StoryGraph suite provides a collection of software tools currently used by StoryGraph:
- Text processing pipeline (Command line & Python function): Dereference URI -> Boilerplate removal -> Named Entity Extraction
- Run StoryGraph's news clustering algorithm (Command line & Python function)
- Utility to parse RSS feeds (based on feedparser)
Use the following command to install this Python-based suite,
$ pip install sgsuite
OR
$ git clone https://github.com/oduwsdl/storygraph-suite.git
$ pip install storygraph-suite/
$ rm -rf storygraph-suite
Consider the following command-line/Python script usage examples
Command-line usage syntax:
Usage: $ sgs [options] input
input: single or multiple URLs and/or text files (1 URL per line) and/or JSON files (1 JSON record per line with MANDATORY "link" key)
For example, dereference, remove boilerplate, and extract entities from 5 URIs from 3 sources:
- Command line
- Text file:
t.txt
with 1 URI per line - JSON file:
j.json
with 1 JSON record per line with mandaory"link"
key
$ sgs --no-storygraph -o links.jsonl.txt https://www.politicususa.com/2019/03/24/democrats-barr-testify.html https://www.breitbart.com/politics/2019/03/24/report-mueller-probe-concludes-trump-didnt-commit-crime/ t.txt j.json
Content of t.txt:
https://www.vox.com/policy-and-politics/2019/3/24/18279876/mueller-report-barr-trump-political-victory
Content of j.json:
{"link": "https://www.breitbart.com/politics/2019/03/24/graham-mueller-report-great-job-special-counsel-great-day-president-trump/", "property_0": 0}
{"link": "https://www.washingtonexaminer.com/news/i-was-wrong-bloomberg-apologizes-for-stop-and-frisk", "property_0": 1}
The output (1 line per link) is written to a links.jsonl.txt
with the following content:
content of links.jsonl.txt:
{"link": "https://www.politicususa.com/2019/03/24/democrats-barr-testify.html", "title": "...", "text": "...", "favicon": "...", "entities": []}
...
The same results can be also be achieved from a Python script:
from sgsuite.util import parse_inpt_for_links
from sgsuite.util import get_entities_frm_links
all_link_details = parse_inpt_for_links(['https://www.politicususa.com/2019/03/24/democrats-barr-testify.html', 'https://www.breitbart.com/politics/2019/03/24/report-mueller-probe-concludes-trump-didnt-commit-crime/', 't.txt', 'j.json'])

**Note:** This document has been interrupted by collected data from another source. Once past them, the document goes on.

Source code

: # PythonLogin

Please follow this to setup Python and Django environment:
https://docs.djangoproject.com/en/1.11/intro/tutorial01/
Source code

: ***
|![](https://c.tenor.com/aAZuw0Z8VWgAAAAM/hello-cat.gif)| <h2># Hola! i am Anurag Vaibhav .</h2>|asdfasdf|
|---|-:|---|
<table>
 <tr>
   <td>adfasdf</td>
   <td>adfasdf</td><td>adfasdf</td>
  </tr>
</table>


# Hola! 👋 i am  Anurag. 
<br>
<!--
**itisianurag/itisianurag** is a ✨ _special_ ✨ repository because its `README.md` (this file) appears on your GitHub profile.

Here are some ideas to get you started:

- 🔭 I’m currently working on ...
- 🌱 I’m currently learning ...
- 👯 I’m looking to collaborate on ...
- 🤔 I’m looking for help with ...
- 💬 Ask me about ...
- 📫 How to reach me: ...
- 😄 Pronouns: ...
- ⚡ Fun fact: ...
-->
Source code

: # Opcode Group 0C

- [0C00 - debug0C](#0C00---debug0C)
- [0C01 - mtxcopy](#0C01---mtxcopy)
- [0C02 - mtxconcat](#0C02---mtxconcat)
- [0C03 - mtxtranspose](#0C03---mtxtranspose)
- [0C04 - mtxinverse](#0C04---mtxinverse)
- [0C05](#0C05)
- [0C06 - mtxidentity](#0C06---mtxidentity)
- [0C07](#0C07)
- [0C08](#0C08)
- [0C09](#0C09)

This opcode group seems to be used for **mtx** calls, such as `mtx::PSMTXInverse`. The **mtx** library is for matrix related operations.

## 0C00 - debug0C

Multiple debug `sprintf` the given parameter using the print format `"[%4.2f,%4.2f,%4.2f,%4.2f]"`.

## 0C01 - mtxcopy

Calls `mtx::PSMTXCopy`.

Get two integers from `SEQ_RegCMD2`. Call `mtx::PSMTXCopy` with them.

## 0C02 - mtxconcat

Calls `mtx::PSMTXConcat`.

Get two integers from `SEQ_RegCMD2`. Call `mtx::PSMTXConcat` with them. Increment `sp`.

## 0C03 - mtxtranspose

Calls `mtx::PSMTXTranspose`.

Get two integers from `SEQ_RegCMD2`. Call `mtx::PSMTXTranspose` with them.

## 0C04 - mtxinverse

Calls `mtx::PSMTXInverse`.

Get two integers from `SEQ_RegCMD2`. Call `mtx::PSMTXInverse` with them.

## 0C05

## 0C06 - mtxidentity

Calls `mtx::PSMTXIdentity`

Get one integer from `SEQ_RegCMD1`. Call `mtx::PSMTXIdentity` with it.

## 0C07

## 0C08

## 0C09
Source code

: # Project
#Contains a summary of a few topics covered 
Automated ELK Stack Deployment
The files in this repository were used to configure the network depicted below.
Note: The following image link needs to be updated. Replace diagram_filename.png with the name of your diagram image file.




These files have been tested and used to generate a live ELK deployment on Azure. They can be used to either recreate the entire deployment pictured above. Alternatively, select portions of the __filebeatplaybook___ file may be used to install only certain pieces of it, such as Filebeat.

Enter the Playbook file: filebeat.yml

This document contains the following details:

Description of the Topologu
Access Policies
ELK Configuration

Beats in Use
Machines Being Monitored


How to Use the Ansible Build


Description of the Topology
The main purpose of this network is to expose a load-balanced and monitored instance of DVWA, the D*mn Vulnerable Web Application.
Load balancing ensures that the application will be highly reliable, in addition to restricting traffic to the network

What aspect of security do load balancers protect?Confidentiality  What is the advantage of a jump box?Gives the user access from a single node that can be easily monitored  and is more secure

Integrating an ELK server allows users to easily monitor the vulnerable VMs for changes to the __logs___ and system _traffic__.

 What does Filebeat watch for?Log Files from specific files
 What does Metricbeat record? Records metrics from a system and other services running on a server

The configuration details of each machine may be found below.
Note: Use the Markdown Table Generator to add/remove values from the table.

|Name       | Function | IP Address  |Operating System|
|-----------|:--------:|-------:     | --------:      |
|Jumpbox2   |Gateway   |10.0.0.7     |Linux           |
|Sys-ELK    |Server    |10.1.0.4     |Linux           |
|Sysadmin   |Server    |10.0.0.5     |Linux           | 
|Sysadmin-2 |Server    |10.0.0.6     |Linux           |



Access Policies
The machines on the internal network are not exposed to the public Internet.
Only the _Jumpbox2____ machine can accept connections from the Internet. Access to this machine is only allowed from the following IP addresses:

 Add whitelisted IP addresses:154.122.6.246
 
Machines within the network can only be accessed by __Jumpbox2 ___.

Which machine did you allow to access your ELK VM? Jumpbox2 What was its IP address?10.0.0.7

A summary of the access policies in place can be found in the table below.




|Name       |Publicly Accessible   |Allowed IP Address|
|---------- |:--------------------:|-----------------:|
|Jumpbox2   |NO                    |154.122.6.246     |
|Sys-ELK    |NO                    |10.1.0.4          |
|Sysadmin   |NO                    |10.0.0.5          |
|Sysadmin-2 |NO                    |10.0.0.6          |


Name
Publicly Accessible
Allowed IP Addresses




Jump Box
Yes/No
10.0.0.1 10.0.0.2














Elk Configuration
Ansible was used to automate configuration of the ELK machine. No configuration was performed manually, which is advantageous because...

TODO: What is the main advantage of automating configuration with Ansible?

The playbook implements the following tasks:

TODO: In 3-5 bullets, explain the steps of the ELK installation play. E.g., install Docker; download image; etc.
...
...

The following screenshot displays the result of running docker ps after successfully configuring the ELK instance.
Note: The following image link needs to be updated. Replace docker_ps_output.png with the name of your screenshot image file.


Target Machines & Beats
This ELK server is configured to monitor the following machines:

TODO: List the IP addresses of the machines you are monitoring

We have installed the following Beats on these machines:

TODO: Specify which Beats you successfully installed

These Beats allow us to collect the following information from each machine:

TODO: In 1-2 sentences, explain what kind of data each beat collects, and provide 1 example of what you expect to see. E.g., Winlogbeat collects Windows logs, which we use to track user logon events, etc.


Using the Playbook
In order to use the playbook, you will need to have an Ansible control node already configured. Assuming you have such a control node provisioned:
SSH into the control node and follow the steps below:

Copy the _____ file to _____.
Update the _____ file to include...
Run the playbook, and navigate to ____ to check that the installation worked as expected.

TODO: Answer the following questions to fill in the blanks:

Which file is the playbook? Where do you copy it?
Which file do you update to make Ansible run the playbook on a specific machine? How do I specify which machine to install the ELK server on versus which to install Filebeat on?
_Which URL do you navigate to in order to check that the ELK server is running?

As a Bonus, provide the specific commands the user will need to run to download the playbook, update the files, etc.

links_only = [l['link'] for l in all_link_details]
#links contains content similar to links.jsonl.txt above
links = get_entities_frm_links(links_only)
Run StoryGraph's news similarity graph algorithm (See CJ2020 publication) from the command line with the same input/files from the text processing pipeline example by excluding the --no-storygraph
option:
$ sgs -o news_sim_graph.json https://www.politicususa.com/2019/03/24/democrats-barr-testify.html https://www.breitbart.com/politics/2019/03/24/report-mueller-probe-concludes-trump-didnt-commit-crime/ t.txt j.json
news_sim_graph.json
is structured similarly to StoryGraph's files, and as such, can be visualized by uploading (Click browse button at the bottom right).

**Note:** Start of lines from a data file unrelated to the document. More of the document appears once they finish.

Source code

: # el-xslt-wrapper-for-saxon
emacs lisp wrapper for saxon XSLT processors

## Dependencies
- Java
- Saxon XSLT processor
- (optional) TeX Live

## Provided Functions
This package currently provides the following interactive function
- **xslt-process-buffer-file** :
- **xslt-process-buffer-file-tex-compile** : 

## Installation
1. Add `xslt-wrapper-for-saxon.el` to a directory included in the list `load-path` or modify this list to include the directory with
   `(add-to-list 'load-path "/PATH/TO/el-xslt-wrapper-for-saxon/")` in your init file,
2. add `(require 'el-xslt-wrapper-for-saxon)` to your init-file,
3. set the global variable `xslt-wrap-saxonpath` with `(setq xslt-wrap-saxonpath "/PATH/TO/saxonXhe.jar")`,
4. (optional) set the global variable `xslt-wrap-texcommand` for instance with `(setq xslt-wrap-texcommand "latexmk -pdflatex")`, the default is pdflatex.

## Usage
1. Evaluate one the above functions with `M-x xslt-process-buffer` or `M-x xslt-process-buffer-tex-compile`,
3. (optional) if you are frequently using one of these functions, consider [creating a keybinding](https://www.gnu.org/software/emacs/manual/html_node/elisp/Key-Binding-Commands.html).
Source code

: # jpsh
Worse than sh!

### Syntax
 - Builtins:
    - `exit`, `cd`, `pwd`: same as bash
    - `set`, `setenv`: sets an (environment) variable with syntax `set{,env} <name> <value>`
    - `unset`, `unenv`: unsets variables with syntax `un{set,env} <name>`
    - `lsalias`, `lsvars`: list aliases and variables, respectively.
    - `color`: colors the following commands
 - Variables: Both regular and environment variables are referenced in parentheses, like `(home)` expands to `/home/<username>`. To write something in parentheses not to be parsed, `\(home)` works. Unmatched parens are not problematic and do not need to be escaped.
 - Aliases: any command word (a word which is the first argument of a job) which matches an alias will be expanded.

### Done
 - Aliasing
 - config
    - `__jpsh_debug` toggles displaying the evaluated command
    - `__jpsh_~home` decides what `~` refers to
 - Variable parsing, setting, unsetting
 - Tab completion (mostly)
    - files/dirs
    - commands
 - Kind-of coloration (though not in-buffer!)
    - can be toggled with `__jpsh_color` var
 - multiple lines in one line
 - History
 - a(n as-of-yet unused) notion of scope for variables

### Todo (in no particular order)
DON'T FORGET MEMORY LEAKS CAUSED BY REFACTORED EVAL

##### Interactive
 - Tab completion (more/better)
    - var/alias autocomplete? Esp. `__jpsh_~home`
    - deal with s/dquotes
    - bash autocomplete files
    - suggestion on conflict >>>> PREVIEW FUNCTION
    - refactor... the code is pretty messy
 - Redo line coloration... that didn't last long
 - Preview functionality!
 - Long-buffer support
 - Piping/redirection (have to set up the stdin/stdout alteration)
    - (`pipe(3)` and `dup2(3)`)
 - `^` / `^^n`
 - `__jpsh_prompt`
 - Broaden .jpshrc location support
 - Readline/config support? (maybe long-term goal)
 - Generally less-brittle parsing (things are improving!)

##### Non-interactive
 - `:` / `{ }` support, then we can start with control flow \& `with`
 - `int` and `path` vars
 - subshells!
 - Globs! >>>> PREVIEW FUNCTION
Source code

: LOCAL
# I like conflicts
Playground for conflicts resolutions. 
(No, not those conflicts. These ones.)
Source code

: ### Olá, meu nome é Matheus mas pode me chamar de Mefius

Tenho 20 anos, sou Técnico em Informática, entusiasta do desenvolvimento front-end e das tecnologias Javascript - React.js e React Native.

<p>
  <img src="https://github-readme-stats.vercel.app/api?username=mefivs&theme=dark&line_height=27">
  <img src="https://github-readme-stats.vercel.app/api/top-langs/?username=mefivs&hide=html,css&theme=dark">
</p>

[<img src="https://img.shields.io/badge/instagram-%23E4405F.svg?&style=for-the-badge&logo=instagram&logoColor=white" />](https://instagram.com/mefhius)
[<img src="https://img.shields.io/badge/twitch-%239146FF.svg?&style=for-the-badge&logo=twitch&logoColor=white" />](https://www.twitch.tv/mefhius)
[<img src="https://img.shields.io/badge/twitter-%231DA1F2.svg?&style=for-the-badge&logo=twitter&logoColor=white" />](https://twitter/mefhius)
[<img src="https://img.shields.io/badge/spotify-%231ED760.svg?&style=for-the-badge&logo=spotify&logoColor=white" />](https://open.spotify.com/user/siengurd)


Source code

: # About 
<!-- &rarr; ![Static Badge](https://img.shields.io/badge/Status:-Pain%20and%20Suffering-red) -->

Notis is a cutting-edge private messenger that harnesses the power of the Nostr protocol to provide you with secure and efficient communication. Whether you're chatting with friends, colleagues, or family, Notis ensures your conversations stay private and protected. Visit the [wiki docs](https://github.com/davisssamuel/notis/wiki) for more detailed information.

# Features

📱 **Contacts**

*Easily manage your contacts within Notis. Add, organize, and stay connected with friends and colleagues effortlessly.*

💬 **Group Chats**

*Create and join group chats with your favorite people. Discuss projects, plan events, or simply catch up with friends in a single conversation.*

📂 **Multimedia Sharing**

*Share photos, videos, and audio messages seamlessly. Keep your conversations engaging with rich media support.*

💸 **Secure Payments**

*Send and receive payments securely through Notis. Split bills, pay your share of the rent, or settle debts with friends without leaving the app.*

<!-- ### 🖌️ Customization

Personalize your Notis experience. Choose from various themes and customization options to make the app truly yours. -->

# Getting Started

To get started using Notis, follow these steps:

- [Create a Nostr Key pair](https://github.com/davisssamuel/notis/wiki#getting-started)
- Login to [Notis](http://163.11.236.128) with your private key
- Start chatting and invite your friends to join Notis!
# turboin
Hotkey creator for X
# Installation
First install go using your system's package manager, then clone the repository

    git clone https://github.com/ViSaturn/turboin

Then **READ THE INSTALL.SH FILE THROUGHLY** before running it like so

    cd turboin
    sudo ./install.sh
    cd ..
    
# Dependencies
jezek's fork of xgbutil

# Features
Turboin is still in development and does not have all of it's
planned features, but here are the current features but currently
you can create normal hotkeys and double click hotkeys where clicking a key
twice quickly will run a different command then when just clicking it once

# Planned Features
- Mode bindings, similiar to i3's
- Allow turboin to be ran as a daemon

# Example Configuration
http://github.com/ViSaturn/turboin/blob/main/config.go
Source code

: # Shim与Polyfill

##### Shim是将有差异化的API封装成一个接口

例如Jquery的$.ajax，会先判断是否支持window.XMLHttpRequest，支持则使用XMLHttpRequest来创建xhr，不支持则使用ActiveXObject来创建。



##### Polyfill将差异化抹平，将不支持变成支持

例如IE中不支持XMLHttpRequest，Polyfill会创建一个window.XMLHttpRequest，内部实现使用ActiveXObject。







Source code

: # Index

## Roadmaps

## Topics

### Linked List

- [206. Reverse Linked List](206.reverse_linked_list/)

A similar result can be achieved from a Python script via ClusterNews(min_sim=0.3, jaccard_weight=0.3, sim_metric='weighted-jaccard-overlap', graph_name='graph_name', graph_description='graph_description', **kwargs)
:
import json
from sgsuite.ClusterNews import ClusterNews
from sgsuite.util import parse_inpt_for_links
all_link_details = parse_inpt_for_links(['https://www.politicususa.com/2019/03/24/democrats-barr-testify.html', 'https://www.breitbart.com/politics/2019/03/24/report-mueller-probe-concludes-trump-didnt-commit-crime/', 't.txt', 'j.json'])
only_links = [l['link'] for l in all_link_details]
sgc = ClusterNews(graph_name='SGTestGraph', graph_description="Testing StoryGraph's news clustering algorithm")
sg_graph = sgc.gen_storygraph(only_links)
with open('news_sim_graph.json', 'w') as outfile:
json.dump(sg_graph, outfile, ensure_ascii=False)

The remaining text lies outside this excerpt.